His father has received “some brilliant and lovely messages” from the public which have been passed on to him, Prince Edward said.
The duke was driven to the central London hospital on 16 February, with a royal source saying he walked in unaided.
Prince Charles was pictured in a face mask going to visit a few days later and stayed for about half an hour.
Image: Prince Charles visited his father in hospital on 20 February
Philip has suffered a number of ailments in recent years.
In 2011 he had a stent to treat a blocked coronary artery, a year later he was treated for a bladder infection – which forced him to miss the Queen’s Diamond Jubilee celebrations.
And in 2013 he had exploratory surgery on his abdomen.
The last time he was in hospital was December 2019, when he spent four nights being treated for a “pre-existing condition”.
Philip – who turns 100 in June – retired in 2017 after decades of public duties and thousands of engagements.
He now rarely appears in public and was last seen in July 2020 when he transferred his role as colonel-in-chief of The Rifles to the Duchess of Cornwall.
He has been staying with the Queen at Windsor Castle since coronavirus restrictions were first introduced last year.
Earlier this month, the palace confirmed they had both received their first dose of a vaccine.

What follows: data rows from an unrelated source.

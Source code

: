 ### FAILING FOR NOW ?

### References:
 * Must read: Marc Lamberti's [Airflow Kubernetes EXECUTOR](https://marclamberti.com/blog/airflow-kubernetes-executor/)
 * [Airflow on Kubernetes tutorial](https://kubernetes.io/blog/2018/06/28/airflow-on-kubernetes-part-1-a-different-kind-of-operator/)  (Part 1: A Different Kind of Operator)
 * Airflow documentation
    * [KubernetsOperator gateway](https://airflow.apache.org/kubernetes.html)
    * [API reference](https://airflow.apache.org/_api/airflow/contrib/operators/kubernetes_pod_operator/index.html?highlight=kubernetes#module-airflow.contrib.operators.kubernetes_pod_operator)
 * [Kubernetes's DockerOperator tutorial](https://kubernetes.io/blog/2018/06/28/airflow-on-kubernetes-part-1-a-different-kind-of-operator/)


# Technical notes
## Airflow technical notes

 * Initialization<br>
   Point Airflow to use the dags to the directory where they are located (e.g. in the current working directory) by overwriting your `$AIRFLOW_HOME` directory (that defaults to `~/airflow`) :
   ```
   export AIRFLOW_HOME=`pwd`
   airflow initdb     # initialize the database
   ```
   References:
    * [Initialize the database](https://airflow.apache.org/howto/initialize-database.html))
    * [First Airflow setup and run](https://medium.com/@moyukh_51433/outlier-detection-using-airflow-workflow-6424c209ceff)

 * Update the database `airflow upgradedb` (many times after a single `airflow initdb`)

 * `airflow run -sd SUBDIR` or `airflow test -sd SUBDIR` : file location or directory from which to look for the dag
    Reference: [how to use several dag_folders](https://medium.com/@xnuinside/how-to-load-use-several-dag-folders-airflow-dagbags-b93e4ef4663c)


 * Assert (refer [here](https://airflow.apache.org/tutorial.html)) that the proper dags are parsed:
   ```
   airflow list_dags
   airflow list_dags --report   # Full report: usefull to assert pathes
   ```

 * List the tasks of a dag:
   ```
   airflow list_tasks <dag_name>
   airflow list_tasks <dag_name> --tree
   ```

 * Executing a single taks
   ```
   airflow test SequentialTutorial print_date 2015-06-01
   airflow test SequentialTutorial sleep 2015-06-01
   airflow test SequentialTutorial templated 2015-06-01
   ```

Analysis: Switching to NHS care is in the duke’s best interests
By Rhiannon Mills, royal correspondent
No one expected the Duke of Edinburgh to come out of the King Edward VII hospital only to be taken to a different hospital across London.
But instead of heading back to Windsor he is now in St Bart’s, renowned for its cardiac care.
There is no doubt that the decision to move the 99-year-old to an NHS hospital for treatment for both an infection and a pre-existing heart condition has ramped up concern about his health, but speak to those in the medical profession and they’ll explain why he’s now better off in an NHS hospital rather than staying in the private one.
Cardiologist Dr Aseem Malhotra explained to me that while private care can be very good at fast-tracking people who have very stable conditions like hip and knee operations, or minor conditions, an NHS hospital like St Bart’s is better set up to deal with patients who are particularly unwell or need extra care.
It has the infrastructure such as dedicated intensive care, experienced staff used to dealing with emergencies, and the best levels of cardiac monitoring.
Yes, more days in hospital are inevitably a worry given Prince Philip’s age, and his doctors clearly feel that he isn’t well enough to return to Windsor.
But it’s also likely that his medical team would only put him forward for further treatment with the belief and hope that it is likely to be successful.
They would not want to put him through any discomfort if they didn’t think he would benefit from more tests, observation and potentially procedures.